━━━━━ INFORMATION SUPPLIED ━━━━━

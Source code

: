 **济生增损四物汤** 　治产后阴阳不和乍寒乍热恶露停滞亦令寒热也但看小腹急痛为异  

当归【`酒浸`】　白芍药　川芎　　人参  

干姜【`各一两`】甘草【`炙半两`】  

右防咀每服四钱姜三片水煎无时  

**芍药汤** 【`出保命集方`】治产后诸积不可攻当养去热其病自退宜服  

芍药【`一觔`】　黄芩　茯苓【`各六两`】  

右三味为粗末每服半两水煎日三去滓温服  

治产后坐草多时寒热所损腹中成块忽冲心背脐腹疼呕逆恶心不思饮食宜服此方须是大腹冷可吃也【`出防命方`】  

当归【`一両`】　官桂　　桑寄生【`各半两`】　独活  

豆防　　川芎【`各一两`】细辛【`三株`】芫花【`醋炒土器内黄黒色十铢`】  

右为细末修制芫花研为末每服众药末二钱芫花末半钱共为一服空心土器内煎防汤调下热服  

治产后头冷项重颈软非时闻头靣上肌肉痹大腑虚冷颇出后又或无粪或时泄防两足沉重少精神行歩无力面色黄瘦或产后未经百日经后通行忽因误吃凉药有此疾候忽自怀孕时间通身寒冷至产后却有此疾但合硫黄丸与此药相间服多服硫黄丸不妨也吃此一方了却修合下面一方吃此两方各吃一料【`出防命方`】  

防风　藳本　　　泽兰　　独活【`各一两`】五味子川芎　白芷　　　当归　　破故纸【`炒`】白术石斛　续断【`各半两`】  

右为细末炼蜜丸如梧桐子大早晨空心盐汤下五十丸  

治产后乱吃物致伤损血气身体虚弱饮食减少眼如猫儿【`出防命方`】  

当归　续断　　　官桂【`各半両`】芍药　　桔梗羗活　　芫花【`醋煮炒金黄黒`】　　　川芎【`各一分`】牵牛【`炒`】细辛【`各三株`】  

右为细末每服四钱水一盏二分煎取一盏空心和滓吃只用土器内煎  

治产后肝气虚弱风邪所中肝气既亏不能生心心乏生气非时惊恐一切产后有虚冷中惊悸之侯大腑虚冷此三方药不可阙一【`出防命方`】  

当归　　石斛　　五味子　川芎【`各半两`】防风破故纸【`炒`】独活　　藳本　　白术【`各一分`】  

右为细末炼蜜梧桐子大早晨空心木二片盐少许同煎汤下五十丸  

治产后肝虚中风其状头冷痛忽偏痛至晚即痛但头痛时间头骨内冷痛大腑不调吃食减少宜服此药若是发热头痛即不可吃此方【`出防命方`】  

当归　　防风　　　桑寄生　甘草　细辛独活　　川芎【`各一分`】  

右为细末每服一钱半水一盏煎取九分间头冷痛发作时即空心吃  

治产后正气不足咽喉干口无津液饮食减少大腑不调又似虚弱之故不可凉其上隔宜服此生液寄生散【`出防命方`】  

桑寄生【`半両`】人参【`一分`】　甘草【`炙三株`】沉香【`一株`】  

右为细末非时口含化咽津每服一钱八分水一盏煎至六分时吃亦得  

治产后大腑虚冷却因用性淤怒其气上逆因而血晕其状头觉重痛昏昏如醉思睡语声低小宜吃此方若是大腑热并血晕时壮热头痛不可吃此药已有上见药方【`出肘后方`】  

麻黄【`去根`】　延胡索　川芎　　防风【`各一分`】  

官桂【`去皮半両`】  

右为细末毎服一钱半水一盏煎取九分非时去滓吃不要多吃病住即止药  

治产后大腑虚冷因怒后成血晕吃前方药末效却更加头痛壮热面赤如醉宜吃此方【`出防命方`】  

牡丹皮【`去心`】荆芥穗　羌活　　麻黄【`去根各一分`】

━━━━━

• WHAT TO PRODUCE
The data above is to be returned exactly, with nothing altered.

• ANSWER FOR THE TASK
Source code

: **济生增损四物汤** 　治产后阴阳不和乍寒乍热恶露停滞亦令寒热也但看小腹急痛为异  

当归【`酒浸`】　白芍药　川芎　　人参  

干姜【`各一两`】甘草【`炙半两`】  

右防咀每服四钱姜三片水煎无时  

**芍药汤** 【`出保命集方`】治产后诸积不可攻当养去热其病自退宜服  

芍药【`一觔`】　黄芩　茯苓【`各六两`】  

右三味为粗末每服半两水煎日三去滓温服  

治产后坐草多时寒热所损腹中成块忽冲心背脐腹疼呕逆恶心不思饮食宜服此方须是大腹冷可吃也【`出防命方`】  

当归【`一両`】　官桂　　桑寄生【`各半两`】　独活  

豆防　　川芎【`各一两`】细辛【`三株`】芫花【`醋炒土器内黄黒色十铢`】  

右为细末修制芫花研为末每服众药末二钱芫花末半钱共为一服空心土器内煎防汤调下热服  

治产后头冷项重颈软非时闻头靣上肌肉痹大腑虚冷颇出后又或无粪或时泄防两足沉重少精神行歩无力面色黄瘦或产后未经百日经后通行忽因误吃凉药有此疾候忽自怀孕时间通身寒冷至产后却有此疾但合硫黄丸与此药相间服多服硫黄丸不妨也吃此一方了却修合下面一方吃此两方各吃一料【`出防命方`】  

防风　藳本　　　泽兰　　独活【`各一两`】五味子川芎　白芷　　　当归　　破故纸【`炒`】白术石斛　续断【`各半两`】  

右为细末炼蜜丸如梧桐子大早晨空心盐汤下五十丸  

治产后乱吃物致伤损血气身体虚弱饮食减少眼如猫儿【`出防命方`】  

当归　续断　　　官桂【`各半両`】芍药　　桔梗羗活　　芫花【`醋煮炒金黄黒`】　　　川芎【`各一分`】牵牛【`炒`】细辛【`各三株`】  

右为细末每服四钱水一盏二分煎取一盏空心和滓吃只用土器内煎  

治产后肝气虚弱风邪所中肝气既亏不能生心心乏生气非时惊恐一切产后有虚冷中惊悸之侯大腑虚冷此三方药不可阙一【`出防命方`】  

当归　　石斛　　五味子　川芎【`各半两`】防风破故纸【`炒`】独活　　藳本　　白术【`各一分`】  

右为细末炼蜜梧桐子大早晨空心木二片盐少许同煎汤下五十丸  

治产后肝虚中风其状头冷痛忽偏痛至晚即痛但头痛时间头骨内冷痛大腑不调吃食减少宜服此药若是发热头痛即不可吃此方【`出防命方`】  

当归　　防风　　　桑寄生　甘草　细辛独活　　川芎【`各一分`】  

右为细末每服一钱半水一盏煎取九分间头冷痛发作时即空心吃  

治产后正气不足咽喉干口无津液饮食减少大腑不调又似虚弱之故不可凉其上隔宜服此生液寄生散【`出防命方`】  

桑寄生【`半両`】人参【`一分`】　甘草【`炙三株`】沉香【`一株`】  

右为细末非时口含化咽津每服一钱八分水一盏煎至六分时吃亦得  

治产后大腑虚冷却因用性淤怒其气上逆因而血晕其状头觉重痛昏昏如醉思睡语声低小宜吃此方若是大腑热并血晕时壮热头痛不可吃此药已有上见药方【`出肘后方`】  

麻黄【`去根`】　延胡索　川芎　　防风【`各一分`】  

官桂【`去皮半両`】  

右为细末毎服一钱半水一盏煎取九分非时去滓吃不要多吃病住即止药  

治产后大腑虚冷因怒后成血晕吃前方药末效却更加头痛壮热面赤如醉宜吃此方【`出防命方`】  

牡丹皮【`去心`】荆芥穗　羌活　　麻黄【`去根各一分`】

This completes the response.